SLER: Self-generated long-term experience replay for continual reinforcement learning

摘要

Deep reinforcement learning has achieved significant success in various domains. However, it still faces a huge challenge when learning multiple tasks in sequence. This is because the interaction in a complex setting involves continual learning that results in the change in data distributions over time. A continual learning system should ensure that the agent acquires new knowledge without forgetting the previous one. However, catastrophic forgetting may occur as the new experience can overwrite previous experience due to limited memory size. The dual experience replay algorithm which retains previous experience is widely applied to reduce forgetting, but it cannot be applied in scalable tasks when the memory size is constrained. To alleviate the constrained by the memory size, we propose a new continual reinforcement learning algorithm called Self-generated Long-term Experience Replay (SLER).

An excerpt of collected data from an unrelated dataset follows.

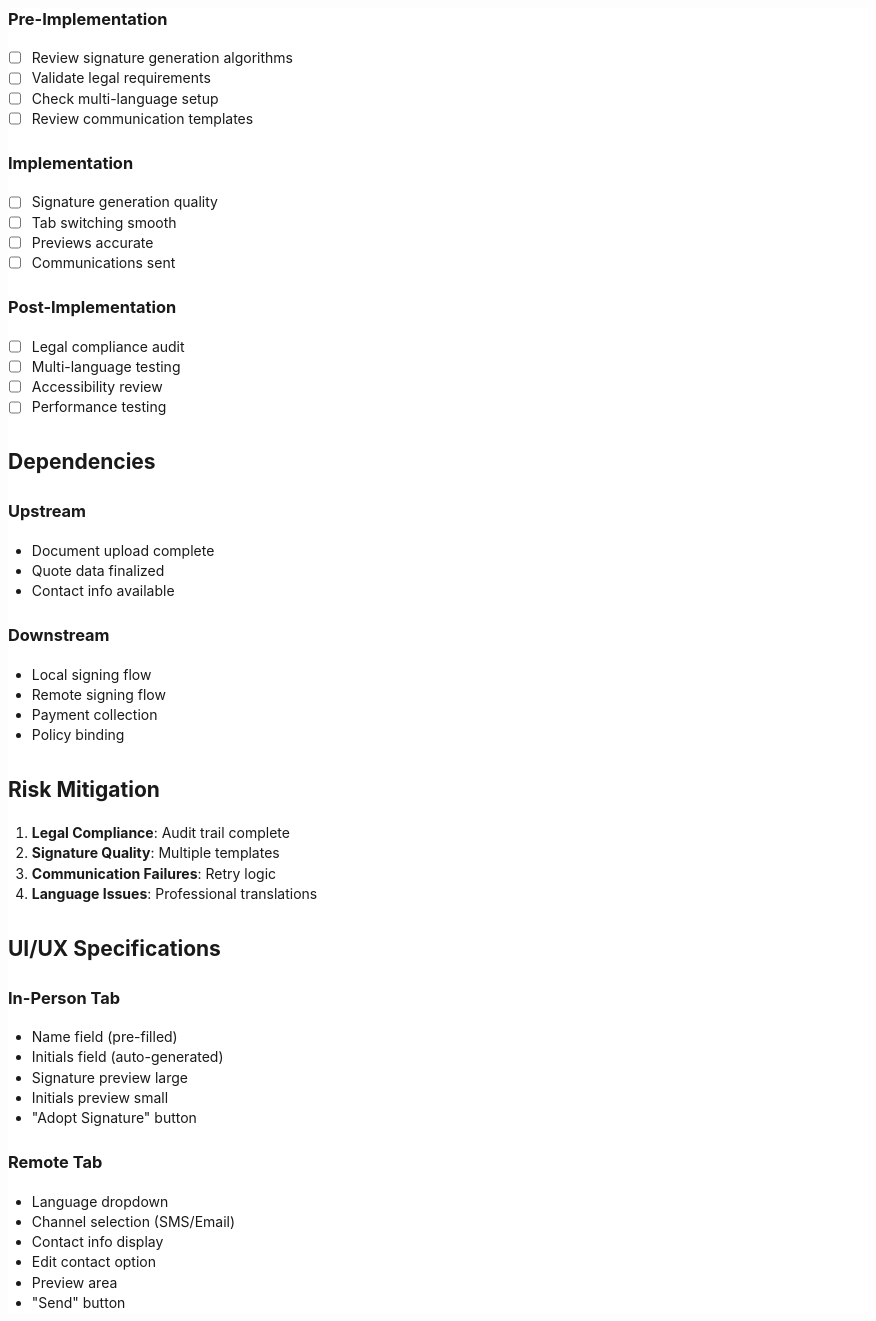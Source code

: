 ### Pre-Implementation
- [ ] Review signature generation algorithms
- [ ] Validate legal requirements
- [ ] Check multi-language setup
- [ ] Review communication templates

### Implementation
- [ ] Signature generation quality
- [ ] Tab switching smooth
- [ ] Previews accurate
- [ ] Communications sent

### Post-Implementation
- [ ] Legal compliance audit
- [ ] Multi-language testing
- [ ] Accessibility review
- [ ] Performance testing

## Dependencies

### Upstream
- Document upload complete
- Quote data finalized
- Contact info available

### Downstream
- Local signing flow
- Remote signing flow
- Payment collection
- Policy binding

## Risk Mitigation

1. **Legal Compliance**: Audit trail complete
2. **Signature Quality**: Multiple templates
3. **Communication Failures**: Retry logic
4. **Language Issues**: Professional translations

## UI/UX Specifications

### In-Person Tab
- Name field (pre-filled)
- Initials field (auto-generated)
- Signature preview large
- Initials preview small
- "Adopt Signature" button

### Remote Tab
- Language dropdown
- Channel selection (SMS/Email)
- Contact info display
- Edit contact option
- Preview area
- "Send" button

Our method is different from the standard dual experience replay algorithm, which uses short-term experience replay to retain current task experience, and the long-term experience replay retains all past tasks’ experience to achieve continual learning. In this paper, we first trained an environment sample model called Experience Replay Mode (ERM) to generate the simulated state sequence of the previous tasks for knowledge retention. Then combined the ERM with the experience of the new task to generate the simulation experience all previous tasks to alleviate forgetting. Our method can effectively decrease the requirement of memory size in multiple tasks, reinforcement learning. We show that our method in StarCraft II and the GridWorld environments performs better than the state-of-the-art deep learning method and achieve a comparable result to the dual experience replay method, which retains the experience of all the tasks.